7.1.1   Cold air supply on ships
Special porthole container ships are equipped with refrigeration units permanently installed below deck which supply the containers with the cold air they require. Originally, individual refrigeration ducts were used to supply cold air to up to 48 refrigerated containers and were arranged horizontally and vertically. Subsequently, only a vertical arrangement was used. This was better suited to on-board handling, enabling a clear division of containers and temperatures and producing smaller batches of cargo.

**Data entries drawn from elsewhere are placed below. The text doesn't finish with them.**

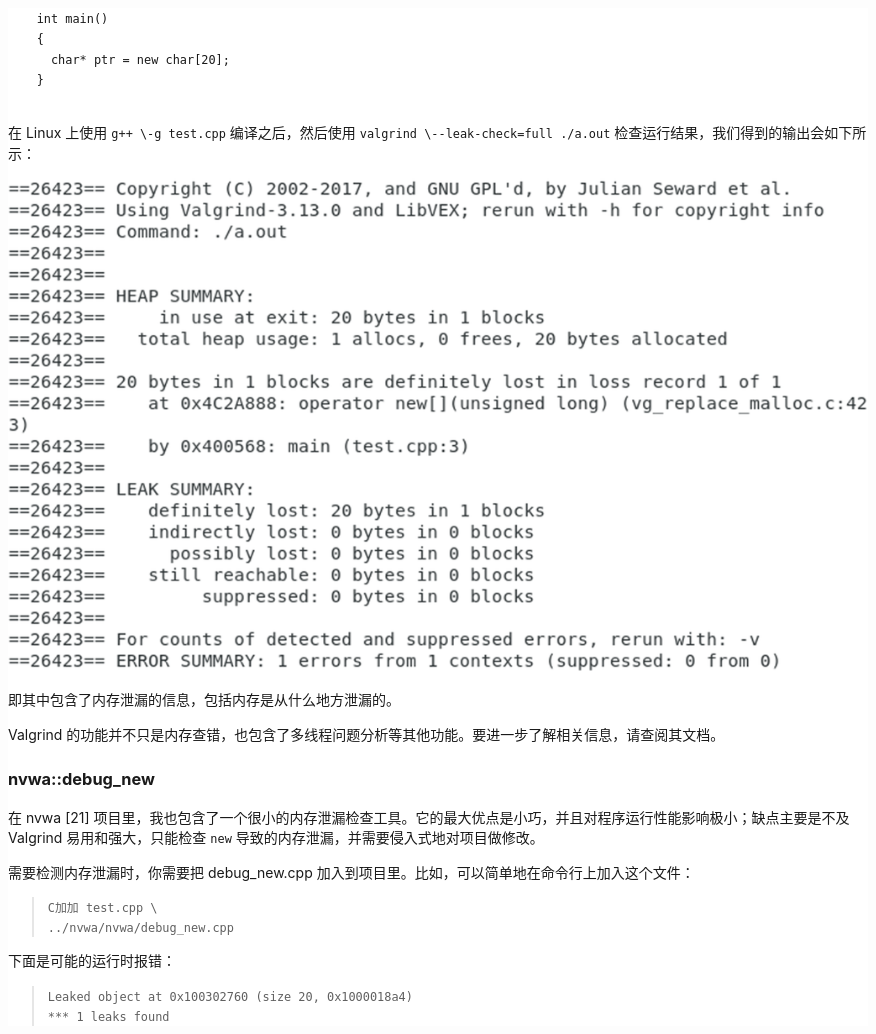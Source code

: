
 ```
    int main()
    {
      char* ptr = new char[20];
    }
    

```

在 Linux 上使用 `g++ \-g test.cpp` 编译之后，然后使用 `valgrind \--leak-check=full ./a.out` 检查运行结果，我们得到的输出会如下所示：

![](./httpsstatic001geekbangorgresourceimage5c505cb2060de012f04c4b30741c6e0deb50.png)

即其中包含了内存泄漏的信息，包括内存是从什么地方泄漏的。

Valgrind 的功能并不只是内存查错，也包含了多线程问题分析等其他功能。要进一步了解相关信息，请查阅其文档。

### nvwa::debug\_new

在 nvwa \[21\] 项目里，我也包含了一个很小的内存泄漏检查工具。它的最大优点是小巧，并且对程序运行性能影响极小；缺点主要是不及 Valgrind 易用和强大，只能检查 `new` 导致的内存泄漏，并需要侵入式地对项目做修改。

需要检测内存泄漏时，你需要把 debug\_new.cpp 加入到项目里。比如，可以简单地在命令行上加入这个文件：

> `C加加 test.cpp \`  
> `../nvwa/nvwa/debug_new.cpp`

下面是可能的运行时报错：

> `Leaked object at 0x100302760 (size 20, 0x1000018a4)`  
> `*** 1 leaks found`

Figure 3 illustrates the principle used in refrigerating porthole containers. In cooling systems permanently installed on the ship, heat is dissipated from the porthole containers via fixed ducts in the cooling system. The vertical cooling ducts are divided into two channels (supply air duct and return air duct). The supply air duct is connected to the lower aperture in the end wall of the container via switchable couplings. The cold air flows through this duct into the container below the grating, through the cargo and then back over the cargo through the upper opening via the coupling to the return air duct. The heated air is drawn off from the return air channel by the refrigeration duct fan and then conveyed back into the supply air channel by the fan.
Figure 3: Schematic representation of a porthole cargo refrigeration plant comprising the cooling system, the brine system and cold air system

Figure 3 shows an indirect system with an intermediate brine circuit which connects the cooling system which is located centrally in the engine room to the cold air system in the hold. The supply air temperature is here controlled by adjusting the three-way valve in the brine circuit. Since the installed refrigeration units are relatively large, porthole containers may thus achieve a higher level of efficiency than integral containers. The average power consumption for cooling a TEU, including all auxiliary units, is between approximately 1.5 kW (direct refrigeration plant) and approximately 2.5 kW (indirect refrigeration plant). By comparison: An integral refrigerated container requires on average approximately 3.6 kW per TEU, and between 4.2 kW and 5 kW for transport below deck with additional air cooling (see also Section 8.1.2). Average power consumption, however, depends primarily on the cargo mix and thus on the transport route.
Figure 4: Permanently installed refrigeration system supplying cold air to porthole containers on board MS Allianca Brasil

Figure 4 shows the arrangement of the refrigeration ducts with the couplings in the hold of a container ship on which up to seven refrigerated containers can be stacked and connected to a single refrigeration duct.
Sometimes, porthole containers are also transported on deck. If this is done, a "clip-on unit" is attached to the container which supplies it with cold air. Clip-on units are also used to refrigerate the containers at terminals or when transporting them by truck (see Figure 5). They require a 3-phase power supply to operate.